- _Prompt_: Reproduce verbatim the lines of the material below, starting at the line with "on Llama-3.1-8B-Instruct L19" and ending at the line with "organizational skills. Wren", both inclusive; skip the rest.

- _Dataset extract_:
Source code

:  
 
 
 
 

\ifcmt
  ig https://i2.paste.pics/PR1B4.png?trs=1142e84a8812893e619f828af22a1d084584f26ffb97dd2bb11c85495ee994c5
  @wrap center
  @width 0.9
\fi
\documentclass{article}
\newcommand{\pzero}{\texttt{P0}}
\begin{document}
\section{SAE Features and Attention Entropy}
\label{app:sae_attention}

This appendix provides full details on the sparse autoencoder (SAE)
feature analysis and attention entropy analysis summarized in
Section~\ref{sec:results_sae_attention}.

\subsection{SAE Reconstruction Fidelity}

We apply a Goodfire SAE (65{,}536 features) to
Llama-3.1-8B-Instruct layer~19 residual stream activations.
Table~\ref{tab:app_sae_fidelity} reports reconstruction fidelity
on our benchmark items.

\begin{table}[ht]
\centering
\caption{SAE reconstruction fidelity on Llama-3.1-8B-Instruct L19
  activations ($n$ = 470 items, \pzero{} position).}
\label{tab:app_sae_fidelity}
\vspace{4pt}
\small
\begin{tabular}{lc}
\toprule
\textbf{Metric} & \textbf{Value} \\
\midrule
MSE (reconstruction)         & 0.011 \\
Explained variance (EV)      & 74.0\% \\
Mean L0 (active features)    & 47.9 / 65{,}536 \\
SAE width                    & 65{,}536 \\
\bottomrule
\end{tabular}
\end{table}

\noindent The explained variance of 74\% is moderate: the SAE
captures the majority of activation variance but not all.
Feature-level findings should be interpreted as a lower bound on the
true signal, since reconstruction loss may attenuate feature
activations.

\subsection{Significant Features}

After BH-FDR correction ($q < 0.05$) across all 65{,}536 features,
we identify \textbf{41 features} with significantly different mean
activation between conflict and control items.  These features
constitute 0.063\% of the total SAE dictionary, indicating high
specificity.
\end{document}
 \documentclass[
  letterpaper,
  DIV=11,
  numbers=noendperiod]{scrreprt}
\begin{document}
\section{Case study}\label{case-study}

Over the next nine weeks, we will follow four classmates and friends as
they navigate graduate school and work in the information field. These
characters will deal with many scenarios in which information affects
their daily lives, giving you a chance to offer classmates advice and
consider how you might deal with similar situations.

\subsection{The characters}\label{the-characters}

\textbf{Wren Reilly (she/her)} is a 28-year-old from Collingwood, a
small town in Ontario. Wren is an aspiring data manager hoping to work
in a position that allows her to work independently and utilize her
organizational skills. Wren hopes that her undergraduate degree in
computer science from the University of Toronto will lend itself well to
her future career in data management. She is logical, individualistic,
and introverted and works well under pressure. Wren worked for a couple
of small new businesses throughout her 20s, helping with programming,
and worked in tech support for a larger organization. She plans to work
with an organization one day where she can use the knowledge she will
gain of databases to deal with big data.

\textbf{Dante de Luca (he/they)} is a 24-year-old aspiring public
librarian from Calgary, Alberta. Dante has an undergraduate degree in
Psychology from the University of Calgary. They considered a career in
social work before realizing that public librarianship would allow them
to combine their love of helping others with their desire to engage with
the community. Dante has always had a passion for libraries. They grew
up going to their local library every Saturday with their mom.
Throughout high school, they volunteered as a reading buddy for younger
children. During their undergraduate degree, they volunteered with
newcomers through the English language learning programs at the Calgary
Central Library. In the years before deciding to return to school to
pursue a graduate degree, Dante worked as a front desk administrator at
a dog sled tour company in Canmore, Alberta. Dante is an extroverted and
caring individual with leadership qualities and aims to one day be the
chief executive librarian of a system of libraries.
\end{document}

- _The answer_:
\caption{SAE reconstruction fidelity on Llama-3.1-8B-Instruct L19
  activations ($n$ = 470 items, \pzero{} position).}
\label{tab:app_sae_fidelity}
\vspace{4pt}
\small
\begin{tabular}{lc}
\toprule
\textbf{Metric} & \textbf{Value} \\
\midrule
MSE (reconstruction)         & 0.011 \\
Explained variance (EV)      & 74.0\% \\
Mean L0 (active features)    & 47.9 / 65{,}536 \\
SAE width                    & 65{,}536 \\
\bottomrule
\end{tabular}
\end{table}

\noindent The explained variance of 74\% is moderate: the SAE
captures the majority of activation variance but not all.
Feature-level findings should be interpreted as a lower bound on the
true signal, since reconstruction loss may attenuate feature
activations.

\subsection{Significant Features}

After BH-FDR correction ($q < 0.05$) across all 65{,}536 features,
we identify \textbf{41 features} with significantly different mean
activation between conflict and control items.  These features
constitute 0.063\% of the total SAE dictionary, indicating high
specificity.
\end{document}
 \documentclass[
  letterpaper,
  DIV=11,
  numbers=noendperiod]{scrreprt}
\begin{document}
\section{Case study}\label{case-study}

Over the next nine weeks, we will follow four classmates and friends as
they navigate graduate school and work in the information field. These
characters will deal with many scenarios in which information affects
their daily lives, giving you a chance to offer classmates advice and
consider how you might deal with similar situations.

\subsection{The characters}\label{the-characters}

\textbf{Wren Reilly (she/her)} is a 28-year-old from Collingwood, a
small town in Ontario. Wren is an aspiring data manager hoping to work
in a position that allows her to work independently and utilize her
organizational skills. Wren hopes that her undergraduate degree in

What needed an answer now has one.